All lines in the data bearing the string "interface" should be identified and copied.

[MATERIAL TO PROCESS]
- Opening Delimiter -

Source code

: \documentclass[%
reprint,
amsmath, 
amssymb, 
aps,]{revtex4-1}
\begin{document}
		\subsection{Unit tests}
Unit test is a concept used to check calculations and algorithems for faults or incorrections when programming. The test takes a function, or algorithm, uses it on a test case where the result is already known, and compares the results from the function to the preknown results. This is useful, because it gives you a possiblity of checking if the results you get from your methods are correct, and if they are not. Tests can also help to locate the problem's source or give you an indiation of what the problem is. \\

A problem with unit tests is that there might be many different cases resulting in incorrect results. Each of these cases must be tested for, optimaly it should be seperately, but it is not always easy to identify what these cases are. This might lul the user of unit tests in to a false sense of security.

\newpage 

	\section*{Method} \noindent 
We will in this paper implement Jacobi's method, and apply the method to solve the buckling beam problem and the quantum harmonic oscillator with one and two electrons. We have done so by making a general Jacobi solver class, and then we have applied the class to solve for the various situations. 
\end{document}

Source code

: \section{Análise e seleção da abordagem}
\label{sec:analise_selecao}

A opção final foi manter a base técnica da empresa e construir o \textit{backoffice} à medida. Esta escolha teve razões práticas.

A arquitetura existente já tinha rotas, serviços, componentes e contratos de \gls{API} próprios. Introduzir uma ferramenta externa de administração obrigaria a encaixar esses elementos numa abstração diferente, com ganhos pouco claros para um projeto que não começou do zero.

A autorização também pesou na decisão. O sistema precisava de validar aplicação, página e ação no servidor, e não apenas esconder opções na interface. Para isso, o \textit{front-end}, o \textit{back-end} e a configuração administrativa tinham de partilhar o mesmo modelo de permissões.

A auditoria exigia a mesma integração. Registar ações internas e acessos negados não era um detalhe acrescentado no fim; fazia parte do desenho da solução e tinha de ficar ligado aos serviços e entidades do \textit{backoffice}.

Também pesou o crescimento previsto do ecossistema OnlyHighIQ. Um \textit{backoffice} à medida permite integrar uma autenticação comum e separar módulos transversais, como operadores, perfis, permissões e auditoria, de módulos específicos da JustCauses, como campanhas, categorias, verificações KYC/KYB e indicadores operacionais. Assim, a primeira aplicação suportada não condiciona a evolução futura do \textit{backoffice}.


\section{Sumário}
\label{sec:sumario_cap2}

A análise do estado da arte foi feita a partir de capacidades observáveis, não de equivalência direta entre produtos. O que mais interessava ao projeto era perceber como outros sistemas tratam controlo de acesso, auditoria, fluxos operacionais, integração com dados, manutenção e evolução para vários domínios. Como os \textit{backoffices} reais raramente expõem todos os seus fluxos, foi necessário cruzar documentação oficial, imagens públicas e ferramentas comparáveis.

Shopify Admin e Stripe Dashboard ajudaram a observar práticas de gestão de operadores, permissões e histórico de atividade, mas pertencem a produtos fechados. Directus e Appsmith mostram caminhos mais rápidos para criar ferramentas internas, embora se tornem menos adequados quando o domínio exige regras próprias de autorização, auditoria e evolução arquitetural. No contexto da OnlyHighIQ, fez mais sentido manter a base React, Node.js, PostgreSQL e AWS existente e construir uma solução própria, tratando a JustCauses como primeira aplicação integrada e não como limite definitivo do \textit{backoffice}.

- Closing Delimiter -
- Opening Delimiter -

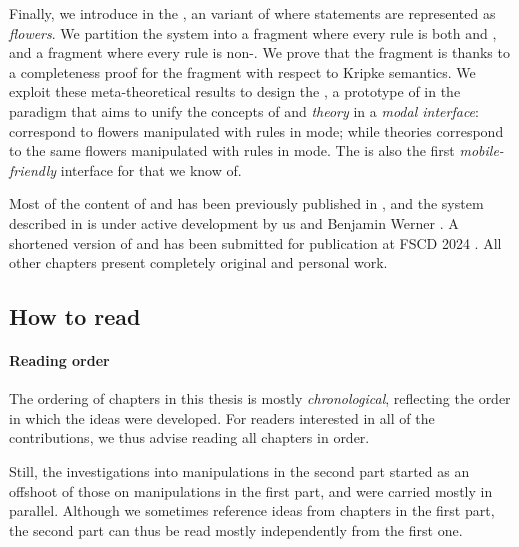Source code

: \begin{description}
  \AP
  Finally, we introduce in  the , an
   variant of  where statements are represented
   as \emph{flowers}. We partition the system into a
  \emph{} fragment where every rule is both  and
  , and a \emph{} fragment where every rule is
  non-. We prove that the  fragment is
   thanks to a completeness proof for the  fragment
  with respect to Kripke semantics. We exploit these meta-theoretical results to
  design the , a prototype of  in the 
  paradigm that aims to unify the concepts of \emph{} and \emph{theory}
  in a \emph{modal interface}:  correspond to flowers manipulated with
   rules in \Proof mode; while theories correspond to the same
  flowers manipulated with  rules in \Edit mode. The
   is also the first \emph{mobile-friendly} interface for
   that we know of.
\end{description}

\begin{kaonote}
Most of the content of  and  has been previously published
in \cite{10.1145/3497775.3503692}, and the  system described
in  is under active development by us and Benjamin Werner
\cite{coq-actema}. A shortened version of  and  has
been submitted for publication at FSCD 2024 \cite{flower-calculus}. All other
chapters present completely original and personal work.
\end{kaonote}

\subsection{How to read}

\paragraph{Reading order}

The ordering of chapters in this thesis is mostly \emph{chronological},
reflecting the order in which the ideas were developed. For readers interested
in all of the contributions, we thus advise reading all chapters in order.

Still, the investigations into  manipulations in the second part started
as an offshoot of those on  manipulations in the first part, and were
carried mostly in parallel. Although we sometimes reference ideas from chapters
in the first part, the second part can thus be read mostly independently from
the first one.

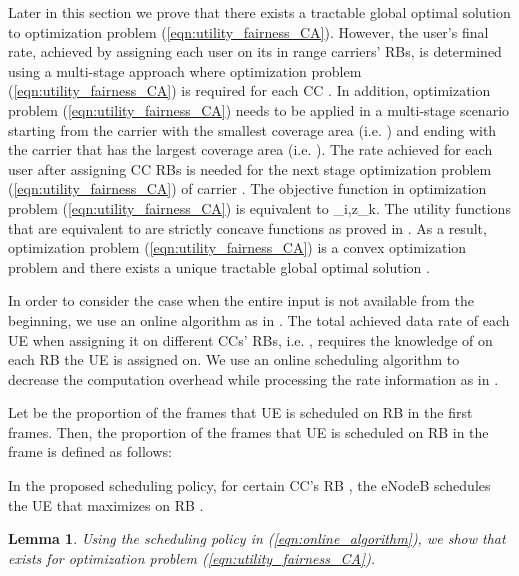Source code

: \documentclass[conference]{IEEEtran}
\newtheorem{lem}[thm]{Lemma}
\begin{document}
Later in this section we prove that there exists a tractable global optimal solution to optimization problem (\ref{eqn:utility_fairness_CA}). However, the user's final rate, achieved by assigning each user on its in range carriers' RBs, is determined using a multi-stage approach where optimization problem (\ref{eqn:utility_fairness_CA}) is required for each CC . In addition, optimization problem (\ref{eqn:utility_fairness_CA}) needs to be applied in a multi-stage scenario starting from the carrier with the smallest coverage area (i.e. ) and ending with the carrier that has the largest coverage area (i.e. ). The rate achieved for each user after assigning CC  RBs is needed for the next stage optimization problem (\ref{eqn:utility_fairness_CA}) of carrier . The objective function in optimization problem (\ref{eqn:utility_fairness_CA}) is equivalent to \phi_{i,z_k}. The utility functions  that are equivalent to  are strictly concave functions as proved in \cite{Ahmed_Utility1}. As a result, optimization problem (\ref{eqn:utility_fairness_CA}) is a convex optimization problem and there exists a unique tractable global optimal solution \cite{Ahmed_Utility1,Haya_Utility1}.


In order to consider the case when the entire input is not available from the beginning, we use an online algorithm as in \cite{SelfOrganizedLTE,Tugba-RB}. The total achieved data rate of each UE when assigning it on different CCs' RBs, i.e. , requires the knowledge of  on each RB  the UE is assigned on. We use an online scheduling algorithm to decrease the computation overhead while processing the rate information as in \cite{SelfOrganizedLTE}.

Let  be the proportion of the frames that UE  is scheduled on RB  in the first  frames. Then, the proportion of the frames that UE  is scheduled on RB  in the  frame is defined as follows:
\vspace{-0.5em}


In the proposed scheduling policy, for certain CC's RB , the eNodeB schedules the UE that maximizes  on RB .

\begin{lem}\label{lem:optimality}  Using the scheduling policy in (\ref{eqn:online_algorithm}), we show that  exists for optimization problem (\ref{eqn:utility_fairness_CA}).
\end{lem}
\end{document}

- Closing Delimiter -
- Opening Delimiter -

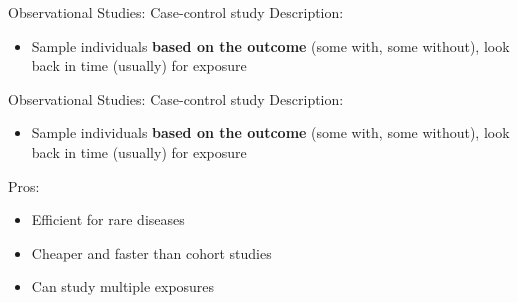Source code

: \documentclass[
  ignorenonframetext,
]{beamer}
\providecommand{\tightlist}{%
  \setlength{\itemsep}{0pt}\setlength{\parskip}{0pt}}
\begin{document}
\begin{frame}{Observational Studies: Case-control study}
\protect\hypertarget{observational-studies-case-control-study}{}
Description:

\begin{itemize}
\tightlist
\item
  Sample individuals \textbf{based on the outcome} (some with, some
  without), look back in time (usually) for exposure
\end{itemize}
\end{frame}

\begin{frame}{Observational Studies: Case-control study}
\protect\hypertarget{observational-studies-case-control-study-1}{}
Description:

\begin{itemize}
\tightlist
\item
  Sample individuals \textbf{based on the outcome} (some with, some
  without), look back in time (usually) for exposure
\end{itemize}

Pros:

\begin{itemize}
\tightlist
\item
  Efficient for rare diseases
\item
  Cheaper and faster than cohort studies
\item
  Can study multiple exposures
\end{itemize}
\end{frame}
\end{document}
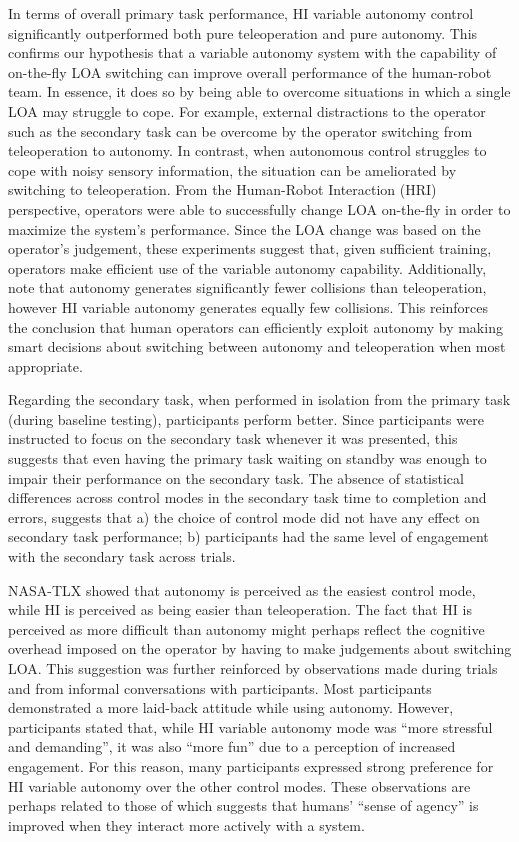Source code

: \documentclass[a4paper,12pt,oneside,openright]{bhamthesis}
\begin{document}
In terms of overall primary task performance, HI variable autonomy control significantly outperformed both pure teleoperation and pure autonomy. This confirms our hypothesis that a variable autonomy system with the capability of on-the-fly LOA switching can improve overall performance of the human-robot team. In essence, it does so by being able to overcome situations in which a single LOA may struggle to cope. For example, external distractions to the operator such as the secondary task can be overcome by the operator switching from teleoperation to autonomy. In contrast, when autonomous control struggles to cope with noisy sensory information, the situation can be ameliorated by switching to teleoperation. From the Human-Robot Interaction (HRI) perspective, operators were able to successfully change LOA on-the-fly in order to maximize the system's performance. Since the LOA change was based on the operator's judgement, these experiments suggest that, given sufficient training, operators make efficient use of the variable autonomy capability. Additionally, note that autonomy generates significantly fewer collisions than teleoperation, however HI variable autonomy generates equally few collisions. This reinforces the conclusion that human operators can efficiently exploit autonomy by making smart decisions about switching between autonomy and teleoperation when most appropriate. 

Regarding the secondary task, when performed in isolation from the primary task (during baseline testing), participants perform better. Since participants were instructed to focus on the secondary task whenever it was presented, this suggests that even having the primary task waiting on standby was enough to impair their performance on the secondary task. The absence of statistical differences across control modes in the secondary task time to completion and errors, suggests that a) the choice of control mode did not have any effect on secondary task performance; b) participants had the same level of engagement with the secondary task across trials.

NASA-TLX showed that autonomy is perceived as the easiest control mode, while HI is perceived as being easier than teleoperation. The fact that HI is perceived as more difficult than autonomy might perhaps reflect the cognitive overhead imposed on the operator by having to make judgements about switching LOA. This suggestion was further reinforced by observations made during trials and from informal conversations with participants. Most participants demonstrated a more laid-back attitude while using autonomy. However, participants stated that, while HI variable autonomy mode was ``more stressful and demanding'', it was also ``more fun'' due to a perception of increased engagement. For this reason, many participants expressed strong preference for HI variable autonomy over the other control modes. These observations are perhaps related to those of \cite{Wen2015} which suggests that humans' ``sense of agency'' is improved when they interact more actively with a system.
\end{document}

- Closing Delimiter -

[TASK RESPONSE]
A autorização também pesou na decisão. O sistema precisava de validar aplicação, página e ação no servidor, e não apenas esconder opções na interface. Para isso, o \textit{front-end}, o \textit{back-end} e a configuração administrativa tinham de partilhar o mesmo modelo de permissões.
  in a \emph{modal interface}:  correspond to flowers manipulated with
   is also the first \emph{mobile-friendly} interface for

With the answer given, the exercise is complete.